ABOUT THIS EXERCISE:
Search each line of the data for the word "thấy"; copy every line where it is found.

STORED DATA:
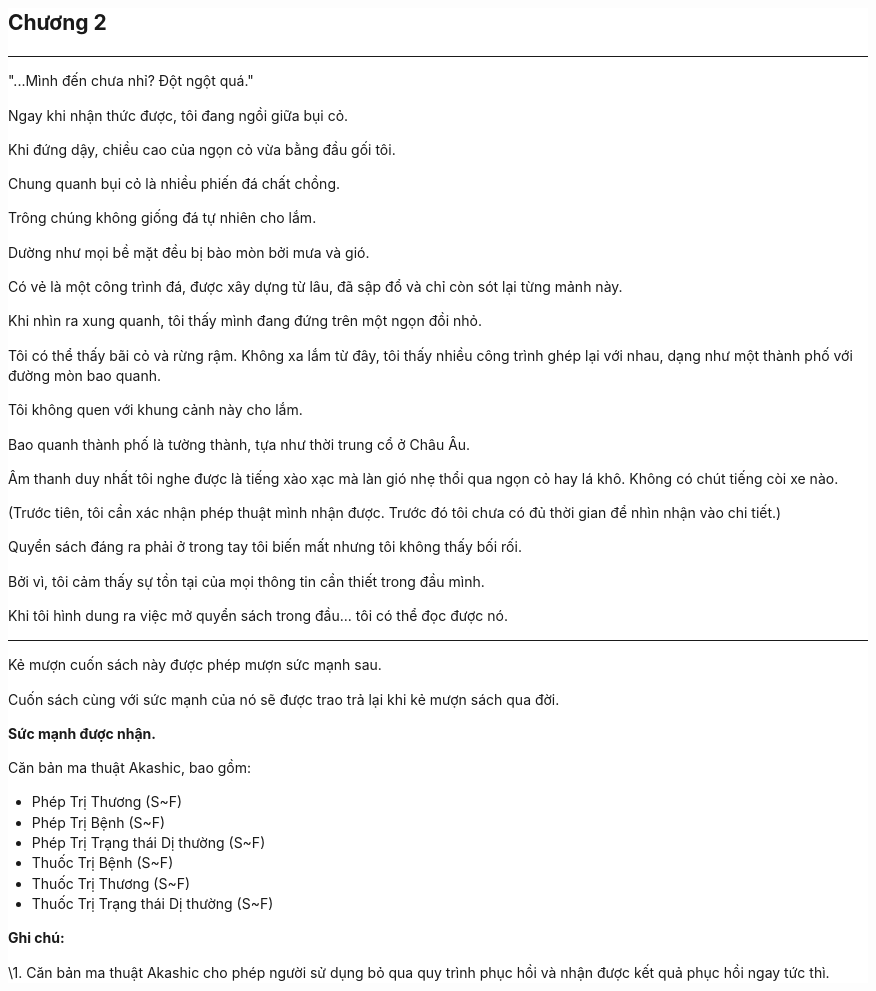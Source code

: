 ## Chương 2

---

"...Mình đến chưa nhỉ? Đột ngột quá."

Ngay khi nhận thức được, tôi đang ngồi giữa bụi cỏ.

Khi đứng dậy, chiều cao của ngọn cỏ vừa bằng đầu gối tôi.

Chung quanh bụi cỏ là nhiều phiến đá chất chồng.

Trông chúng không giống đá tự nhiên cho lắm.

Dường như mọi bề mặt đều bị bào mòn bởi mưa và gió.

Có vẻ là một công trình đá, được xây dựng từ lâu, đã sập đổ và chỉ còn sót lại từng mảnh này.

Khi nhìn ra xung quanh, tôi thấy mình đang đứng trên một ngọn đồi nhỏ.

Tôi có thể thấy bãi cỏ và rừng rậm. Không xa lắm từ đây, tôi thấy nhiều công trình ghép lại với nhau, dạng như một thành phố với đường mòn bao quanh.

Tôi không quen với khung cảnh này cho lắm.

Bao quanh thành phố là tường thành, tựa như thời trung cổ ở Châu Âu.

Âm thanh duy nhất tôi nghe được là tiếng xào xạc mà làn gió nhẹ thổi qua ngọn cỏ hay lá khô. Không có chút tiếng còi xe nào.

(Trước tiên, tôi cần xác nhận phép thuật mình nhận được. Trước đó tôi chưa có đủ thời gian để nhìn nhận vào chi tiết.)

Quyển sách đáng ra phải ở trong tay tôi biến mất nhưng tôi không thấy bối rối.

Bởi vì, tôi cảm thấy sự tồn tại của mọi thông tin cần thiết trong đầu mình.

Khi tôi hình dung ra việc mở quyển sách trong đầu... tôi có thể đọc được nó.

---

Kẻ mượn cuốn sách này được phép mượn sức mạnh sau.

Cuốn sách cùng với sức mạnh của nó sẽ được trao trả lại khi kẻ mượn sách qua đời.

**Sức mạnh được nhận.**

Căn bản ma thuật Akashic, bao gồm:

* Phép Trị Thương (S~F)
* Phép Trị Bệnh (S~F)
* Phép Trị Trạng thái Dị thường (S~F)
* Thuốc Trị Bệnh (S~F)
* Thuốc Trị Thương (S~F)
* Thuốc Trị Trạng thái Dị thường (S~F)

**Ghi chú:**

\1. Căn bản ma thuật Akashic cho phép người sử dụng bỏ qua quy trình phục hồi và nhận được kết quả phục hồi ngay tức thì.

WRITTEN RESPONSE:
Khi nhìn ra xung quanh, tôi thấy mình đang đứng trên một ngọn đồi nhỏ.
Tôi có thể thấy bãi cỏ và rừng rậm. Không xa lắm từ đây, tôi thấy nhiều công trình ghép lại với nhau, dạng như một thành phố với đường mòn bao quanh.
Quyển sách đáng ra phải ở trong tay tôi biến mất nhưng tôi không thấy bối rối.
Bởi vì, tôi cảm thấy sự tồn tại của mọi thông tin cần thiết trong đầu mình.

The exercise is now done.